DIRECTIONS FOR THIS TASK> Write back every entry exactly as it reads, with the pictures left behind.

RAW DATA>
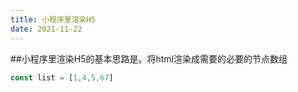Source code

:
 ```yaml
---
title: 小程序里渲染H5
date: 2021-11-22
---
```


##小程序里渲染H5的基本思路是。将html渲染成需要的必要的节点数组

```js
const list = [1,4,5,67]
```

EXERCISE RESPONSE>
Source code

:
 ```yaml
---
title: 小程序里渲染H5
date: 2021-11-22
---
```


##小程序里渲染H5的基本思路是。将html渲染成需要的必要的节点数组

```js
const list = [1,4,5,67]
```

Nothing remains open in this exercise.